Write an exact copy of the entries below that leaves out all pictures.
= = = =
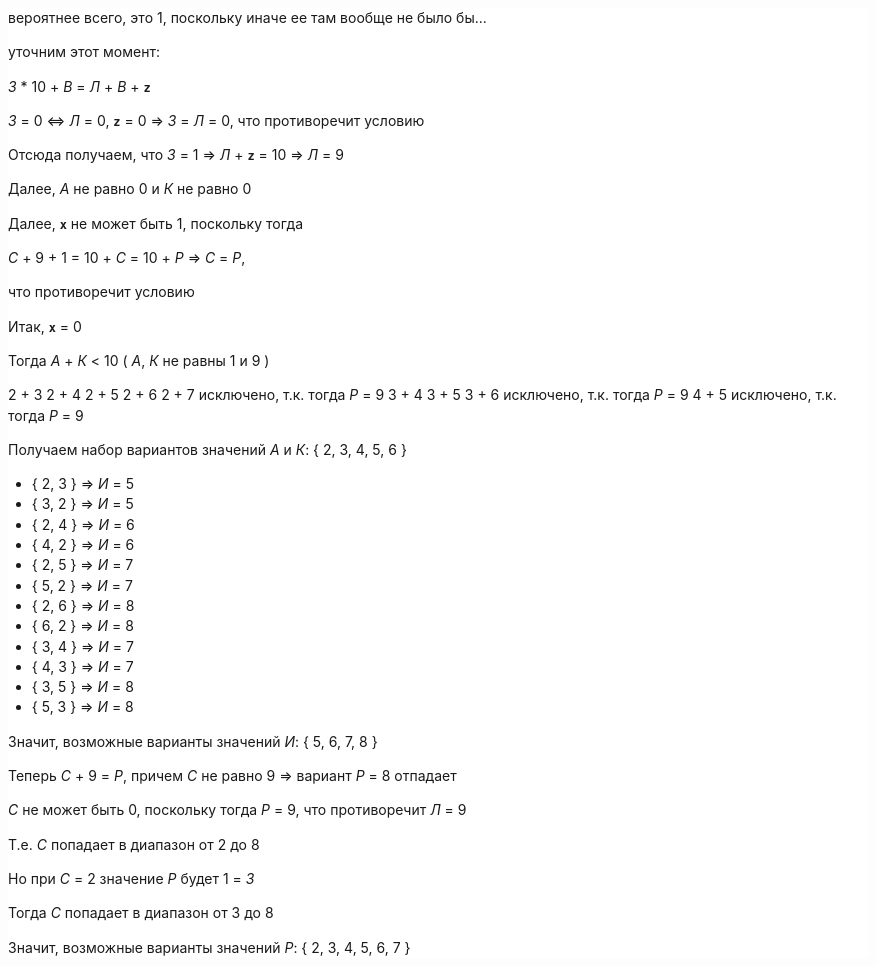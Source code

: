 вероятнее всего, это 1, поскольку иначе ее там вообще не было бы...

уточним этот момент:

_З_ * 10 + _В_ = _Л_ + _В_ + **`z`**

_З_ = 0 <=> _Л_ = 0, **`z`** = 0 => _З_ = _Л_ = 0, что противоречит условию

Отсюда получаем, что _З_ = 1  => _Л_ + **`z`** = 10  => _Л_ = 9

Далее, _А_ не равно 0 и _К_ не равно 0

Далее, **`x`** не может быть 1, поскольку тогда 

_С_ + 9 + 1 = 10 + _С_ = 10 + _Р_ => _С_ = _Р_, 

что противоречит условию

Итак, **`x`** = 0

Тогда _А_ + _К_ < 10 ( _А_, _К_ не равны 1 и 9 )

2 + 3
2 + 4
2 + 5
2 + 6
2 + 7 исключено, т.к. тогда _Р_ = 9 
3 + 4
3 + 5
3 + 6 исключено, т.к. тогда _Р_ = 9
4 + 5 исключено, т.к. тогда _Р_ = 9

Получаем набор вариантов значений _А_ и _К_:  { 2, 3, 4, 5, 6 }

* { 2, 3 } => _И_ = 5
* { 3, 2 } => _И_ = 5
* { 2, 4 } => _И_ = 6
* { 4, 2 } => _И_ = 6
* { 2, 5 } => _И_ = 7
* { 5, 2 } => _И_ = 7
* { 2, 6 } => _И_ = 8
* { 6, 2 } => _И_ = 8
* { 3, 4 } => _И_ = 7
* { 4, 3 } => _И_ = 7
* { 3, 5 } => _И_ = 8
* { 5, 3 } => _И_ = 8

Значит, возможные варианты значений _И_: { 5, 6, 7, 8 }

Теперь _С_ + 9 = _Р_, причем _С_ не равно 9 => вариант _Р_ = 8 отпадает

_С_ не может быть 0, поскольку тогда _Р_ = 9, что противоречит _Л_ = 9

Т.е. _С_ попадает в диапазон от 2 до 8

Но при _С_ = 2 значение _Р_ будет 1 = _З_

Тогда _С_ попадает в диапазон от 3 до 8

Значит, возможные варианты значений _Р_: { 2, 3, 4, 5, 6, 7 }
= = = =
Solution for this problem:
Source code

: вероятнее всего, это 1, поскольку иначе ее там вообще не было бы...

уточним этот момент:

_З_ * 10 + _В_ = _Л_ + _В_ + **`z`**

_З_ = 0 <=> _Л_ = 0, **`z`** = 0 => _З_ = _Л_ = 0, что противоречит условию

Отсюда получаем, что _З_ = 1  => _Л_ + **`z`** = 10  => _Л_ = 9

Далее, _А_ не равно 0 и _К_ не равно 0

Далее, **`x`** не может быть 1, поскольку тогда 

_С_ + 9 + 1 = 10 + _С_ = 10 + _Р_ => _С_ = _Р_, 

что противоречит условию

Итак, **`x`** = 0

Тогда _А_ + _К_ < 10 ( _А_, _К_ не равны 1 и 9 )

2 + 3
2 + 4
2 + 5
2 + 6
2 + 7 исключено, т.к. тогда _Р_ = 9 
3 + 4
3 + 5
3 + 6 исключено, т.к. тогда _Р_ = 9
4 + 5 исключено, т.к. тогда _Р_ = 9

Получаем набор вариантов значений _А_ и _К_:  { 2, 3, 4, 5, 6 }

* { 2, 3 } => _И_ = 5
* { 3, 2 } => _И_ = 5
* { 2, 4 } => _И_ = 6
* { 4, 2 } => _И_ = 6
* { 2, 5 } => _И_ = 7
* { 5, 2 } => _И_ = 7
* { 2, 6 } => _И_ = 8
* { 6, 2 } => _И_ = 8
* { 3, 4 } => _И_ = 7
* { 4, 3 } => _И_ = 7
* { 3, 5 } => _И_ = 8
* { 5, 3 } => _И_ = 8

Значит, возможные варианты значений _И_: { 5, 6, 7, 8 }

Теперь _С_ + 9 = _Р_, причем _С_ не равно 9 => вариант _Р_ = 8 отпадает

_С_ не может быть 0, поскольку тогда _Р_ = 9, что противоречит _Л_ = 9

Т.е. _С_ попадает в диапазон от 2 до 8

Но при _С_ = 2 значение _Р_ будет 1 = _З_

Тогда _С_ попадает в диапазон от 3 до 8

Значит, возможные варианты значений _Р_: { 2, 3, 4, 5, 6, 7 }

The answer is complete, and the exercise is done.